Interpreting the Model
""""""""""""""""""""""""
**Progress Table**
The Progress table displays information about each of the
hidden layers in the deep learning model.
*Units* The number of units or nodes in the layer
*Type* The type of layer or activation function. Each model
will have one input and one softmax layer, where the softmax
layer is the output of the model. Hidden layers are
identified by the activation function specified.
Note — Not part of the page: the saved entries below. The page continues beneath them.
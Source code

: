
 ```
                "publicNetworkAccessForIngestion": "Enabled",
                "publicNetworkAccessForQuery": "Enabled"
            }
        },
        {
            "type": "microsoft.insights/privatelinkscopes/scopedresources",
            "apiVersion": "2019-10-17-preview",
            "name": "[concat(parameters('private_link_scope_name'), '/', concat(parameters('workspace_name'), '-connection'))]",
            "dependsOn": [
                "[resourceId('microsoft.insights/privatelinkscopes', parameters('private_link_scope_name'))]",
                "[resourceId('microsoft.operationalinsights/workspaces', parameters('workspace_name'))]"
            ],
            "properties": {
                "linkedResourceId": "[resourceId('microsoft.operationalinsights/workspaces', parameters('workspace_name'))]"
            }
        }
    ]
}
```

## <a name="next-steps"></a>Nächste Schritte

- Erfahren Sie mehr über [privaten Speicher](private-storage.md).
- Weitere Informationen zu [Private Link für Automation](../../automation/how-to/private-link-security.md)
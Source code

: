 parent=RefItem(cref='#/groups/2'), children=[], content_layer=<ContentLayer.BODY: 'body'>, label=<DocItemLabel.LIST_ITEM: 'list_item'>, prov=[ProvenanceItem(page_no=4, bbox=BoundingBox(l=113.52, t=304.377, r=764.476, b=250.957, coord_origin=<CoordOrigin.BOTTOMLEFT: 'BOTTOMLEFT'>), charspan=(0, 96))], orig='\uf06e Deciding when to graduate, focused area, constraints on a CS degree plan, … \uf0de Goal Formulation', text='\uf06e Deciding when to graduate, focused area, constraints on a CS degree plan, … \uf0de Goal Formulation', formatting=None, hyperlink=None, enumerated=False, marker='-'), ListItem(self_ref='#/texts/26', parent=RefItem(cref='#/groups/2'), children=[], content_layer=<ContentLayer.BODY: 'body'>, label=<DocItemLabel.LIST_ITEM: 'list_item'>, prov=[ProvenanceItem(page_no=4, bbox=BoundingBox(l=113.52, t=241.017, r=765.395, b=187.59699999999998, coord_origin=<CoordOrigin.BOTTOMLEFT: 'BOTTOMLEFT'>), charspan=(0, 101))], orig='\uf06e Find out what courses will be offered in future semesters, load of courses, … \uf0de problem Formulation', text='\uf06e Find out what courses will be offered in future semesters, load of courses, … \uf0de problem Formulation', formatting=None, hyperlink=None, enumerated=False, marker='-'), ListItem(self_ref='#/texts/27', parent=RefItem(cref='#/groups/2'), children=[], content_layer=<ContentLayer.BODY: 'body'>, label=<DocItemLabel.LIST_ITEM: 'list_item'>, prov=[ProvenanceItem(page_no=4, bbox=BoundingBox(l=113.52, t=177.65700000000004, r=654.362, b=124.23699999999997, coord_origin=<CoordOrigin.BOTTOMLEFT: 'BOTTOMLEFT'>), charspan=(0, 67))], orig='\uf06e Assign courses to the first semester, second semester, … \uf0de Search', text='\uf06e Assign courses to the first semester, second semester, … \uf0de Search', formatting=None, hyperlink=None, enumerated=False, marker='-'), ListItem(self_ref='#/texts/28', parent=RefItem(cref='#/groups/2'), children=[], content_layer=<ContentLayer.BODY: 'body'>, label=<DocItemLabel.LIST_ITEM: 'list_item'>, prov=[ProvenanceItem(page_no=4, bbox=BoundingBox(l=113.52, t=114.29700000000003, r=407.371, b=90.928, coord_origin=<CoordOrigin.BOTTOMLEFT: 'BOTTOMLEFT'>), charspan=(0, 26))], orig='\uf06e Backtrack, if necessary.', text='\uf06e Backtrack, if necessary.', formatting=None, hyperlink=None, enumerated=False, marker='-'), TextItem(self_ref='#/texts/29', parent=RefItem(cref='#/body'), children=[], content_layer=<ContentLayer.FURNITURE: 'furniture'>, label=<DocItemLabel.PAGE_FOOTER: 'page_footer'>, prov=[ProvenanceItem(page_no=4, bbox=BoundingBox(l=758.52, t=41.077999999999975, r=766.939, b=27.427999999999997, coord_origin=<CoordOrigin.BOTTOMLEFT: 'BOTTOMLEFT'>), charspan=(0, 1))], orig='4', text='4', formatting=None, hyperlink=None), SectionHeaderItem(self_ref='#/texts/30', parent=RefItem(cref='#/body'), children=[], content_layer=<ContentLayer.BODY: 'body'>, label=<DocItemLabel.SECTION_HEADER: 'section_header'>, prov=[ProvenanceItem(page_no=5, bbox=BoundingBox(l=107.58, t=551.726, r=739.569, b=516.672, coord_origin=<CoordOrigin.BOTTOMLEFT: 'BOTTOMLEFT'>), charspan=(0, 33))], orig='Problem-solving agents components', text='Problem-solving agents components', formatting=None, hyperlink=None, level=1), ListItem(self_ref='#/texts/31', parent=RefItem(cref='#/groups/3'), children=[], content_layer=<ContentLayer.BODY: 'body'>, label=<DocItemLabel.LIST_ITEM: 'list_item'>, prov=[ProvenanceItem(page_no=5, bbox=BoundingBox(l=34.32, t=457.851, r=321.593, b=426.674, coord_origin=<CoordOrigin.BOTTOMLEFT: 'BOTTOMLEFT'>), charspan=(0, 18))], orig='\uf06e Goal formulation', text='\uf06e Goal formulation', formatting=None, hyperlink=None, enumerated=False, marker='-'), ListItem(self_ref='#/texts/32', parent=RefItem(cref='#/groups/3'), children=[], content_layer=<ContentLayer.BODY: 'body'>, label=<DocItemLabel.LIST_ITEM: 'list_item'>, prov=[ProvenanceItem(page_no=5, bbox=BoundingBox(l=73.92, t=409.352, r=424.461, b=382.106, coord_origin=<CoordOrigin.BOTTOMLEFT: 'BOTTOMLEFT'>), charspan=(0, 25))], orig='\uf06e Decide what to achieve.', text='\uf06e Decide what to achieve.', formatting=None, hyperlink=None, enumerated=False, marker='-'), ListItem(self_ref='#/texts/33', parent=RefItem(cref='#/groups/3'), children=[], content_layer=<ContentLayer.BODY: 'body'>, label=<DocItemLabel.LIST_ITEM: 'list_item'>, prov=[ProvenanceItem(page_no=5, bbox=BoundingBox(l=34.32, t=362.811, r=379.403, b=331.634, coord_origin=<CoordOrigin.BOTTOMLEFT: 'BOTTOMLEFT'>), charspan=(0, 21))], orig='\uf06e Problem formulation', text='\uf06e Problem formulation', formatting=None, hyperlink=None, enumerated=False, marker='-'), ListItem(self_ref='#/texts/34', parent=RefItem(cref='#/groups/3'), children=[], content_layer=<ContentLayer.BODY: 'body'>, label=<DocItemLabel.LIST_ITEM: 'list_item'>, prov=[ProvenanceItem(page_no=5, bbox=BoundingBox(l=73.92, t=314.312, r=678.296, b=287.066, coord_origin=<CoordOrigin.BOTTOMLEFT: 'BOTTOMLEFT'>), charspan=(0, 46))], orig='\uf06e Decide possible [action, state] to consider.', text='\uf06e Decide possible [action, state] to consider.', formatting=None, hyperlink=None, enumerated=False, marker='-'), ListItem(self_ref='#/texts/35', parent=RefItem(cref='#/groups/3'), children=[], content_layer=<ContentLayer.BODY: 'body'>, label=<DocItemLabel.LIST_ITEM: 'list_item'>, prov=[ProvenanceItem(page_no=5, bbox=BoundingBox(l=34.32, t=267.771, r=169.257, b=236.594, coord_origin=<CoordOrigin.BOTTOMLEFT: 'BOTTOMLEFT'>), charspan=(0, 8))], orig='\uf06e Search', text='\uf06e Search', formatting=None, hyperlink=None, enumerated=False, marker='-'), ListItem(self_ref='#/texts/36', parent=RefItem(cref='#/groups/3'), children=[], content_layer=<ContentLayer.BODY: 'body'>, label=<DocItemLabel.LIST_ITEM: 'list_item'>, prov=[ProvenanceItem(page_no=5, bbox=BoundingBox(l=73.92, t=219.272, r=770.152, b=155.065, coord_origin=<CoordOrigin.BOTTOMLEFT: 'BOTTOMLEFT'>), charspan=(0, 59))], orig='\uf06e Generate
*Dropout* The percentage of training data dropped from
training at that layer.
*L1, L2* The L1 and L2 regularization penalty applied to the
layer.
**Classification Error**
The percentage of times that a class was incorrectly
predicted by the model.
**Epochs**
The final number of full epochs carried out.
**Mini Batch Size**
The numebr of observations in each mini-batch used to update
path weights.
**Confusion Matrix**
A table showing the number of actual observations in a
particular class relative to the number of predicted
observations in a class. This is omitted when the model
specified is regression.
**Hit Ratio Table**
A table displaying the percentage of instances where the
actual class label assigned to an observation is in the top
K classes predicted by the network. For instance, in a four
class classifier on values A, B, C, D, a particular
observation is labeled class A, with a probability of .6 of
being A, .2 probability of being B, a .1 probability of
being C, and a .1 probability of being D. If the true class
is B, the observation will be counted in the hit rate for
K=2, but not in the hit rate of K=1.
**Variable Importance**
A table listing the importance of variables listed from
greatest importance, to least importance.